I wanted to ask if the new Dhampir, Hexblood, and Reborn lineages are only meant for Human characters, or if there’s some way to add Racial Traits to them on the sheet. Like if I wanted a Dragonborn Dhampir, is there a way to add the dragonborn’s breath attack and AC to my Hexblood, or are they purely meant to be used for Human?
They aren't specifically for humans, but they also don't 'combine' with the other races either. The lineages are supposed to replace the race not go on top of it, which is why you pick a character size when using them. So in your dragonborn example you could flavour a dragonborn hexblood that has aesthetic features of both but it wouldn't be using its dragonborn abilities anymore it would have the hexblood abilities because from a lore perspective the creature has changed fundamentally. Its also done this way from a balancing perspective else per your example Dragonborn Hexblood with Breath Weapon, Damage Resistance, Darkvision, Fey Resilience, Hex Magic, Magic Token and bonus languages would be an insane amount of things to give to a character based on their race, it would make all non-gothic origins entirely redundant.

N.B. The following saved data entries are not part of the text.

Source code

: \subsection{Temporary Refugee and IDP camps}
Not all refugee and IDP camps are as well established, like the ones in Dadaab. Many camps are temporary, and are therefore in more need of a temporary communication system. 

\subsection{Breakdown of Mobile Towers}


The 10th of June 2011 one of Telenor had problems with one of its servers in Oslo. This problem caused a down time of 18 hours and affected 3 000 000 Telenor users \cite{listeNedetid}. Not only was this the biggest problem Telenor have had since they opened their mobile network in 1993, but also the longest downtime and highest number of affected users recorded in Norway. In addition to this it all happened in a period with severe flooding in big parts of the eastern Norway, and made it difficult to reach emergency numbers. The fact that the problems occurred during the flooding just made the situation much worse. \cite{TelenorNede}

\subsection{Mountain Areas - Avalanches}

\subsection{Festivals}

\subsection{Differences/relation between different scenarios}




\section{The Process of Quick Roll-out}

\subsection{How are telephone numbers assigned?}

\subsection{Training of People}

You could homebrew a feat or something to do the same things if your DM isn't too bothered about balancing etc though.
They aren't specifically for humans, but they also don't 'combine' with the other races either. The lineages are supposed to replace the race not go on top of it, which is why you pick a character size when using them. So in your dragonborn example you could flavour a dragonborn hexblood that has aesthetic features of both but it wouldn't be using its dragonborn abilities anymore it would have the hexblood abilities because from a lore perspective the creature has changed fundamentally. Its also done this way from a balancing perspective else per your example Dragonborn Hexblood with Breath Weapon, Damage Resistance, Darkvision, Fey Resilience, Hex Magic, Magic Token and bonus languages would be an insane amount of things to give to a character based on their race, it would make all non-gothic origins entirely redundant.

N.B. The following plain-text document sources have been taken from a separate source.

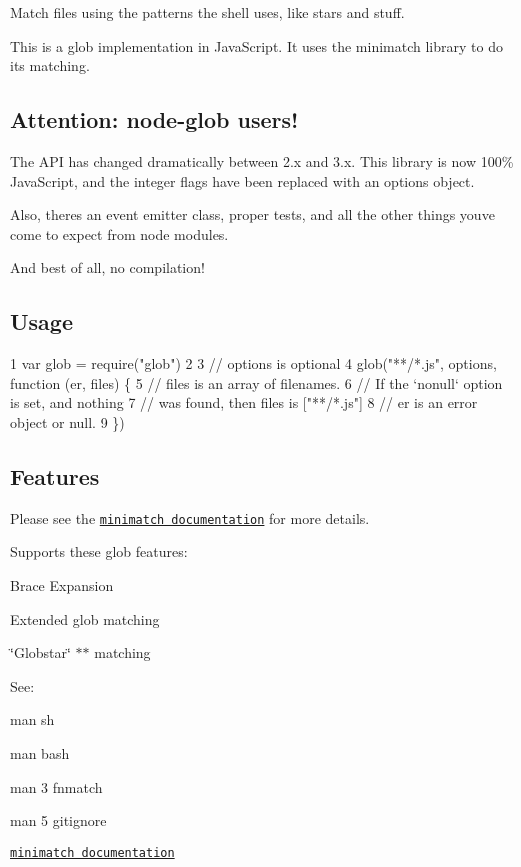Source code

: Match files using the patterns the shell uses, like stars and stuff.

This is a glob implementation in Java\+Script. It uses the {\ttfamily minimatch} library to do its matching.

\subsection*{Attention\+: node-\/glob users!}

The A\+P\+I has changed dramatically between 2.\+x and 3.\+x. This library is now 100\% Java\+Script, and the integer flags have been replaced with an options object.

Also, there\textquotesingle{}s an event emitter class, proper tests, and all the other things you\textquotesingle{}ve come to expect from node modules.

And best of all, no compilation!

\subsection*{Usage}


\begin{DoxyCode}
1 var glob = require("glob")
2 
3 // options is optional
4 glob("**/*.js", options, function (er, files) \{
5   // files is an array of filenames.
6   // If the `nonull` option is set, and nothing
7   // was found, then files is ["**/*.js"]
8   // er is an error object or null.
9 \})
\end{DoxyCode}


\subsection*{Features}

Please see the \href{https://github.com/isaacs/minimatch}{\tt minimatch documentation} for more details.

Supports these glob features\+:


\begin{DoxyItemize}
\item Brace Expansion
\item Extended glob matching
\item \char`\"{}\+Globstar\char`\"{} {\ttfamily $\ast$$\ast$} matching
\end{DoxyItemize}

See\+:


\begin{DoxyItemize}
\item {\ttfamily man sh}
\item {\ttfamily man bash}
\item {\ttfamily man 3 fnmatch}
\item {\ttfamily man 5 gitignore}
\item \href{https://github.com/isaacs/minimatch}{\tt minimatch documentation}
\end{DoxyItemize}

You could homebrew a feat or something to do the same things if your DM isn't too bothered about balancing etc though.
Agree with this, with one exception. In the new book they say this about it:
Ancestral Legacy. If you replace a race with this lineage, you can keep the following elements of that race: any skill proficiencies you gained from it and any climbing, flying, or swimming speed you gained from it.
If you don’t keep any of those elements or you choose this lineage at character creation, you gain proficiency in two skills of your choice.
I cant figure out how to actually implement this if you "replace a race though"...i.e. keep the climbing, flying or swimming speed. Any ideas?
I cant figure out how to actually implement this if you "replace a race though"...i.e. keep the climbing, flying or swimming speed. Any ideas?
For instance, if you take a Lizardfolk and use ancestral legacy to replace its race with the Dhampir lineage, you get a character with all the Dhampir qualities and also the swimming speed of 30 and proficiency in two of Animal Handling, Nature, Perception, Stealth and Survival.
It's exactly what it says - you look at the regular race you want to start from, check if it has any climbing, flying, or swimming speed and/or skill proficiencies, and tack those onto the lineage. If you don't want to do that, you take any two skill proficiencies instead.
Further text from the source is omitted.